:: Exercise ::
A line below contains "Graph Embedding algorithms", and a later one contains "The resulting embeddings". Repeat both, with every line between them, exactly.

:: Provided records ::
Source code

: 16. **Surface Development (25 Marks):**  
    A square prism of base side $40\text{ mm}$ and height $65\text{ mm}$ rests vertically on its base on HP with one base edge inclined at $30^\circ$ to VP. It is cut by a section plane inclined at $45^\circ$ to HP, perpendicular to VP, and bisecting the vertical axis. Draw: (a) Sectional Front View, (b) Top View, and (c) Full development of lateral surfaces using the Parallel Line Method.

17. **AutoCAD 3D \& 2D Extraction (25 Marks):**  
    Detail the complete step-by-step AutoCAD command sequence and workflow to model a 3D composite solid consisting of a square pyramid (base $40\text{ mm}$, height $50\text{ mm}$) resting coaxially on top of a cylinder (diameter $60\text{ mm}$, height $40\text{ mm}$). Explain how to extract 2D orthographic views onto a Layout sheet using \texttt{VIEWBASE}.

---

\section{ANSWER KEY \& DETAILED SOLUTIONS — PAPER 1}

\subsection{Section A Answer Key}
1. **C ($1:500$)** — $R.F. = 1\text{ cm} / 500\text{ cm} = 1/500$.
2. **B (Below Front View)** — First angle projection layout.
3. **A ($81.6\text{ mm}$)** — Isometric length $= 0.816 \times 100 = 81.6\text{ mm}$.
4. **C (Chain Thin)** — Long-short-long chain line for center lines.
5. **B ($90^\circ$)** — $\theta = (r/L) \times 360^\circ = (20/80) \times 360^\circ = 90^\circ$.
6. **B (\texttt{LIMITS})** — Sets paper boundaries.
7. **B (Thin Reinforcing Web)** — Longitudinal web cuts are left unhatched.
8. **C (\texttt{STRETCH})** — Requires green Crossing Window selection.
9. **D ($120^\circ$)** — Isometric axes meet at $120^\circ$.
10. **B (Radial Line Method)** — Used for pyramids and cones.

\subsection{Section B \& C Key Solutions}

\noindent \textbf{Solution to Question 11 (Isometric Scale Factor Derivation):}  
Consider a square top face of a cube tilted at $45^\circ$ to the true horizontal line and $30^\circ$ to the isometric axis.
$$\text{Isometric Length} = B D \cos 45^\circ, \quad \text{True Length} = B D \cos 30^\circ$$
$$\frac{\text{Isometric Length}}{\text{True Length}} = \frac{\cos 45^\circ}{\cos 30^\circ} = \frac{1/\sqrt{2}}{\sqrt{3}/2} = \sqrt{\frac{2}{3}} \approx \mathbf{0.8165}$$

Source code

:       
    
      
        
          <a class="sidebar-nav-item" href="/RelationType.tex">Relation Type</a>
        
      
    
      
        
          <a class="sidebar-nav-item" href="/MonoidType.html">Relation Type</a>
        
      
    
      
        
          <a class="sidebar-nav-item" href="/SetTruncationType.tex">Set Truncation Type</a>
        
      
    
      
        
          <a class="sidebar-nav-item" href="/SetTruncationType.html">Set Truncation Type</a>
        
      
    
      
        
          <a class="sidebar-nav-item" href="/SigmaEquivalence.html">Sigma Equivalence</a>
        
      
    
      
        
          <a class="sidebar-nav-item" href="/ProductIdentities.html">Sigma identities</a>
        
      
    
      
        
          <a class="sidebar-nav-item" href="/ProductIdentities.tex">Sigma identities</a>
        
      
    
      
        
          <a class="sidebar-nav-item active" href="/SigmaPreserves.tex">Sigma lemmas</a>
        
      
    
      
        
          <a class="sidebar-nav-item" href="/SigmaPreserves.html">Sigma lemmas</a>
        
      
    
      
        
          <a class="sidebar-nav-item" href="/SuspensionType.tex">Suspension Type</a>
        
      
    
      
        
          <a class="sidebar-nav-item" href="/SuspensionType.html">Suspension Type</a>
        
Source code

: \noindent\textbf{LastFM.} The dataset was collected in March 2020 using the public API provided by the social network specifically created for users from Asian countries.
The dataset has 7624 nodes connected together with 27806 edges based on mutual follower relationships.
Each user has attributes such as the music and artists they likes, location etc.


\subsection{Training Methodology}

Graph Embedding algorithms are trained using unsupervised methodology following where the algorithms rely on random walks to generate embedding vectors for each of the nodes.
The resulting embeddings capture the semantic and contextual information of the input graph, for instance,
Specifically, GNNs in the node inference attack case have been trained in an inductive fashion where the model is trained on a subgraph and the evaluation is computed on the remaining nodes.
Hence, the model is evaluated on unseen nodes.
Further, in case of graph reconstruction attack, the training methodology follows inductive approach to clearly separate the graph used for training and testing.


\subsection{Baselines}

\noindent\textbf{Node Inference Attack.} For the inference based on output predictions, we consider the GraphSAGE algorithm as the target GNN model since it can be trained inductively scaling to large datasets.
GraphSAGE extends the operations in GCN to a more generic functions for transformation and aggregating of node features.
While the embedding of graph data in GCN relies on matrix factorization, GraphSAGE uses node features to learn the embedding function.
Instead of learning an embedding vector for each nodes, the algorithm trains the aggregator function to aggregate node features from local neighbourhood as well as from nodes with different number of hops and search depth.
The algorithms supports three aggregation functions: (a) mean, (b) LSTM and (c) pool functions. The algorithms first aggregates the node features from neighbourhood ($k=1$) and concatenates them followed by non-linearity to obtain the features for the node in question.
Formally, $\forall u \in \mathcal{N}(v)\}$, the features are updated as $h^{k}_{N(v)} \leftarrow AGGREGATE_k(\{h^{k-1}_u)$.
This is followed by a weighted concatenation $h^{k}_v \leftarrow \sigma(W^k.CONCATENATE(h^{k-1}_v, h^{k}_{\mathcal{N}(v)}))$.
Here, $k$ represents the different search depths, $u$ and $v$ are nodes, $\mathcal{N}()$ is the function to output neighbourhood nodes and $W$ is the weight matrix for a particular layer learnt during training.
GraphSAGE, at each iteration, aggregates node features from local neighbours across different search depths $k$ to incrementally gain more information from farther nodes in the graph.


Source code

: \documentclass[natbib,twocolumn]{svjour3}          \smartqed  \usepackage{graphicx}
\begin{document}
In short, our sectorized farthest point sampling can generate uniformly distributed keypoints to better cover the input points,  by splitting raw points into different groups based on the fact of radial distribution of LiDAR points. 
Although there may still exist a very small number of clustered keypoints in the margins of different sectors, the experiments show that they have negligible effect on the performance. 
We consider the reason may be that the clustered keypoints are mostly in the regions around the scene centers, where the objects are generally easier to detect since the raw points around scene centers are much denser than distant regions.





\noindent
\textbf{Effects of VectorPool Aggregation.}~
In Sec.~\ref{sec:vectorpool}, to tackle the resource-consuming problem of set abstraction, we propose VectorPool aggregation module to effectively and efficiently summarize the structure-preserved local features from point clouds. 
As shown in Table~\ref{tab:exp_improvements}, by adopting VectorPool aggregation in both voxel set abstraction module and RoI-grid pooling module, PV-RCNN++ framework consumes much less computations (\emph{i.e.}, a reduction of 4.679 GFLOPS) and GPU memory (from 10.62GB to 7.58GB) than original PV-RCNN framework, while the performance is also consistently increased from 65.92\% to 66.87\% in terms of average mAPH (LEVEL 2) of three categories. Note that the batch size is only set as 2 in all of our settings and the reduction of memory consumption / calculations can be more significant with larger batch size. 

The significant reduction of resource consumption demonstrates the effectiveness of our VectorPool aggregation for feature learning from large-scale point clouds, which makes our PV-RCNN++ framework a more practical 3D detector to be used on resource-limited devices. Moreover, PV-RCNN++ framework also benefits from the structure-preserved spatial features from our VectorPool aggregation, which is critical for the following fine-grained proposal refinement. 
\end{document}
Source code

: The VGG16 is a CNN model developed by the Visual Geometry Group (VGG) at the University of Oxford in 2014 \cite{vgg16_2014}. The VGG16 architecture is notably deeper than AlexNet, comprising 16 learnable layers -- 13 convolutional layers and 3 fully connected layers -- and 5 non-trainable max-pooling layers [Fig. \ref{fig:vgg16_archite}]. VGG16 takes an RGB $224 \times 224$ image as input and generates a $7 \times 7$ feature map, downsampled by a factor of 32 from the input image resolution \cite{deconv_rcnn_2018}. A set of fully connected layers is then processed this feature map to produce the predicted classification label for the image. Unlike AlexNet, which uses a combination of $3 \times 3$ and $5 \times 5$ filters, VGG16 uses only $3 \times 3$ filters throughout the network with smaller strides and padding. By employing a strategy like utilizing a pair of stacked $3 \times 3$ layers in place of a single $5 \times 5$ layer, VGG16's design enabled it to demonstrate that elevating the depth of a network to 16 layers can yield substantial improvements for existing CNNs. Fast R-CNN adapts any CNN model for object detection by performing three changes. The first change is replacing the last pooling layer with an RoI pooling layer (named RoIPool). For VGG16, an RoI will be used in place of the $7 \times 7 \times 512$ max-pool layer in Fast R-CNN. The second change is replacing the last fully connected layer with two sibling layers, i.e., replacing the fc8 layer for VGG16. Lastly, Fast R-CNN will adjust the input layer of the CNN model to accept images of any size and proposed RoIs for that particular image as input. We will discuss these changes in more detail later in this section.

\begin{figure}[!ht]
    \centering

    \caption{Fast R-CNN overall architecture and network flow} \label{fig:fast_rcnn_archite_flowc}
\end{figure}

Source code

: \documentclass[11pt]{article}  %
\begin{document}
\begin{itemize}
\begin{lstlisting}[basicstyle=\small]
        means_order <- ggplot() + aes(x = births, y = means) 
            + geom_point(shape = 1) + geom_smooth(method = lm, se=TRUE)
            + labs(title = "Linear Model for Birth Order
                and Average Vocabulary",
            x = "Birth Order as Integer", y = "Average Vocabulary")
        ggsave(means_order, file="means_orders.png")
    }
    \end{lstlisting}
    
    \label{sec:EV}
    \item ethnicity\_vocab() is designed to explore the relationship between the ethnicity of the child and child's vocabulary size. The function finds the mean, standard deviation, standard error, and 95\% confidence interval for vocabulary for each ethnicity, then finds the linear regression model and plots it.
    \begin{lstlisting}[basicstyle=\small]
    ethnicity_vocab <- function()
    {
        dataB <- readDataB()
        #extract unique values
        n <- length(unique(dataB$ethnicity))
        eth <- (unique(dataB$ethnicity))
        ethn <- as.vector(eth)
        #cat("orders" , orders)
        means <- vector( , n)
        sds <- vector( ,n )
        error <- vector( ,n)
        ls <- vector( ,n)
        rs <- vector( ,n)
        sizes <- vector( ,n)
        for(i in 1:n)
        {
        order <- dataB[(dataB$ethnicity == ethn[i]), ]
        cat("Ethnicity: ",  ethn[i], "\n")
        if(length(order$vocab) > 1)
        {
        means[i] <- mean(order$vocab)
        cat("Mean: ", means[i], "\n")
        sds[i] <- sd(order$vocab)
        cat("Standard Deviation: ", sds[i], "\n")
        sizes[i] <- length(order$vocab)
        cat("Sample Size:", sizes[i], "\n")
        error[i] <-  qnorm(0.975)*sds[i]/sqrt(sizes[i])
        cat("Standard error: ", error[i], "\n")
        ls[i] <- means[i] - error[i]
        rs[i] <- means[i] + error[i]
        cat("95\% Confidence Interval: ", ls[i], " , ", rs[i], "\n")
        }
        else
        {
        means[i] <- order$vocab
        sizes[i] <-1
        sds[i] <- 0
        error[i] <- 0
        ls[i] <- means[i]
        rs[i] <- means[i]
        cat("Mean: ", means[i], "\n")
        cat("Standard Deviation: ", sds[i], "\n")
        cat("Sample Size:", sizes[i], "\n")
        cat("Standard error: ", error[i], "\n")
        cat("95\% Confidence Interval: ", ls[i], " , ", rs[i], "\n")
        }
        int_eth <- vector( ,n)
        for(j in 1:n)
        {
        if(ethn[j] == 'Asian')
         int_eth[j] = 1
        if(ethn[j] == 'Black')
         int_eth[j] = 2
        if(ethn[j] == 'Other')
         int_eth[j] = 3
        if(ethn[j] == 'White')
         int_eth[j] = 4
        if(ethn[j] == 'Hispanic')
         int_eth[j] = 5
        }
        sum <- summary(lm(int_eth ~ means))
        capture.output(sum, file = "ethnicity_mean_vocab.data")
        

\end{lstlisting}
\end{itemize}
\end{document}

:: Answer to this task ::
Graph Embedding algorithms are trained using unsupervised methodology following where the algorithms rely on random walks to generate embedding vectors for each of the nodes.
The resulting embeddings capture the semantic and contextual information of the input graph, for instance,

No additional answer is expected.